OK, now I’ve got his attention.
There’s silence, except for the roar of the football crowd. Dan is goggling up at me. He’s actually speechless. He lifts a hand to caress one of my boobs, as though he’s never seen it before.
‘Well,’ he says at last, his voice a little thick. ‘This is interesting.’
I shrug nonchalantly. ‘Surprise.’
‘So I see.’
Slowly he starts playing with the pearl necklace. He presses the pearls into my cleavage, rubs my nipples with them, runs them up and down my skin, his eyes fixed on mine. And I know the pearl necklace is a boudoir photo cliché or whatever, but actually this is pretty sexy. It’s all pretty sexy. The stripper heels, the corset – and Dan’s expression in particular. He hasn’t looked like this in a long time: as though something huge and powerful is overcoming him and no one can stop it.
‘The children are asleep,’ I say huskily, reaching for the remote and snapping off the TV. ‘We can do anything. Try anything. Go anywhere. Be anyone.’
Dan is already eyeing up a nearby barstool with intent. He’s very keen on doing it on those barstools. Me, not so much. They always end up digging into my thighs.
‘Maybe something different,’ I say quickly. ‘Something we’ve never done. Something adventurous. Surprise me.’
There’s another tense silence, broken only by the clicking of the pearls in Dan’s fingers. His eyes are distant. I can tell he’s hugely preoccupied. My own mind is ranging around various delicious possibilities and fixing on that chocolate body paint I bought once for Valentine’s Day … hmm, I wonder where it is … when Dan’s eyes seem to snap.
‘Right,’ he says. ‘Get your coat on. I’m asking Tilda to babysit.’
‘What are we doing?’
‘You’ll find out.’ He flashes me a gaze that makes me shiver in anticipation.
‘Do I need clothes on?’
‘Just put a coat on.’ His eyes drop to my lacy black pants. ‘You won’t need those.’
OK, this totally beats a book of boudoir photos. By the time I’ve removed my pants, selected my sexiest coat and made sure that passers-by won’t get an X-rated view of me as I walk along, Dan is back, with Tilda in tow.
‘Going out to supper, I hear, Sylvie?’ says Tilda in super-innocent tones. ‘Or is it more like dessert al fresco?’ She eyes my stripper heels so comically, I bite my lip.
‘Dan’s in charge.’ I match her innocent tone. ‘So. Who knows?’
‘Good man.’ Her eyes sparkle wickedly at me. ‘Well, have a good time. Don’t rush back.’

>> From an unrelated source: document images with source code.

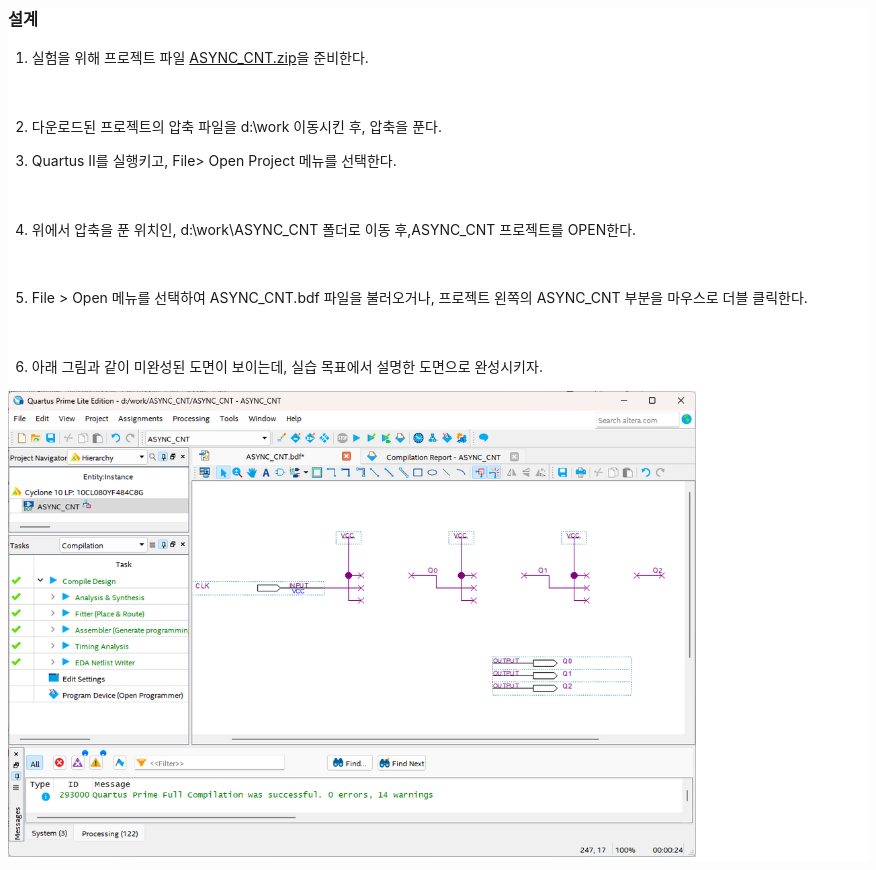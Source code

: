 ### **설계**

1. 실험을 위해 프로젝트 파일 <a href="./pds/ASYNC_CNT.zip" download>ASYNC_CNT.zip</a>을 준비한다. 
<br>

2. 다운로드된 프로젝트의 압축 파일을 d:\work 이동시킨 후, 압축을 푼다.

3. Quartus II를 실행키고, File> Open Project 메뉴를 선택한다. 

<br>

4. 위에서 압축을 푼 위치인, d:\work\ASYNC_CNT 폴더로 이동 후,ASYNC_CNT 프로젝트를 OPEN한다. 

<br>

5. File > Open 메뉴를 선택하여 ASYNC_CNT.bdf 파일을 불러오거나, 프로젝트 왼쪽의 ASYNC_CNT 부분을 마우스로 더블 클릭한다. 

<br>

6. 아래 그림과 같이 미완성된 도면이 보이는데, 실습 목표에서 설명한 도면으로 완성시키자. 

<img src="./pds/ac05.png" alt="p05" style="width: 80%;"><br>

Dan hires a taxi and gives an address to the driver that I can’t hear. We travel along in silence, my pulse rising as Dan’s hand roams idly up inside my coat. I’m feeling almost faint with lust. We haven’t done anything like this for ages. Maybe ever. And I’m not even sure what ‘this’ is yet.
After a short drive, we get out on a street corner in Vauxhall. Vauxhall? This is all very unlikely.